### What the exercise asks
From the entries that follow, extract each line holding the string "fonte".
START Data to examine
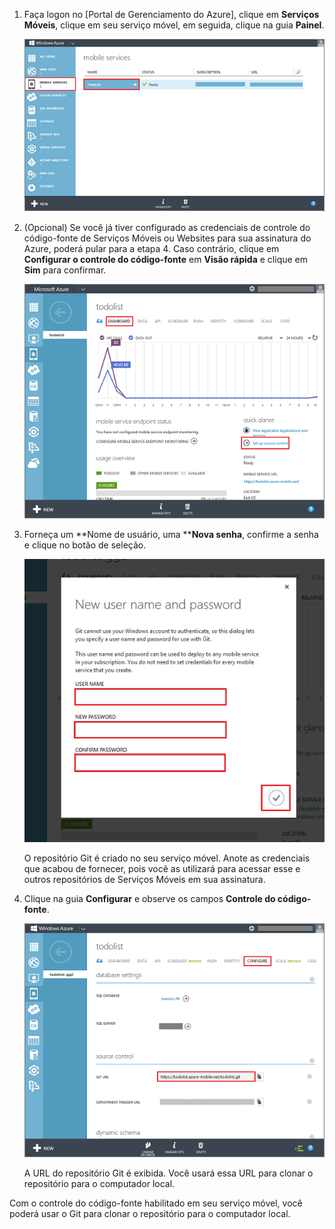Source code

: ﻿
1. Faça logon no [Portal de Gerenciamento do Azure], clique em **Serviços Móveis**, clique em seu serviço móvel, em seguida, clique na guia **Painel**.

	![Select your mobile service](./media/mobile-services-enable-source-control/mobile-services-selection.png)

2. (Opcional) Se você já tiver configurado as credenciais de controle do código-fonte de Serviços Móveis ou Websites para sua assinatura do Azure, poderá pular para a etapa 4. Caso contrário, clique em **Configurar o controle do código-fonte** em **Visão rápida** e clique em **Sim** para confirmar.

	![Set up source control](./media/mobile-services-enable-source-control/mobile-setup-source-control.png)


3. Forneça um **Nome de usuário, uma ****Nova senha**, confirme a senha e clique no botão de seleção. 

	![Set source control credentials](./media/mobile-services-enable-source-control/mobile-source-control-credentials.png)

	O repositório Git é criado no seu serviço móvel. Anote as credenciais que acabou de fornecer, pois você as utilizará para acessar esse e outros repositórios de Serviços Móveis em sua assinatura.

4. Clique na guia **Configurar** e observe os campos **Controle do código-fonte**.

	![Configure source control](./media/mobile-services-enable-source-control/mobile-source-control-configure.png)

	A URL do repositório Git é exibida. Você usará essa URL para clonar o repositório para o computador local.

Com o controle do código-fonte habilitado em seu serviço móvel, você poderá usar o Git para clonar o repositório para o computador local.
 

<!--HONumber=35_1-->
END Data to examine
### Task output
2. (Opcional) Se você já tiver configurado as credenciais de controle do código-fonte de Serviços Móveis ou Websites para sua assinatura do Azure, poderá pular para a etapa 4. Caso contrário, clique em **Configurar o controle do código-fonte** em **Visão rápida** e clique em **Sim** para confirmar.
4. Clique na guia **Configurar** e observe os campos **Controle do código-fonte**.
Com o controle do código-fonte habilitado em seu serviço móvel, você poderá usar o Git para clonar o repositório para o computador local.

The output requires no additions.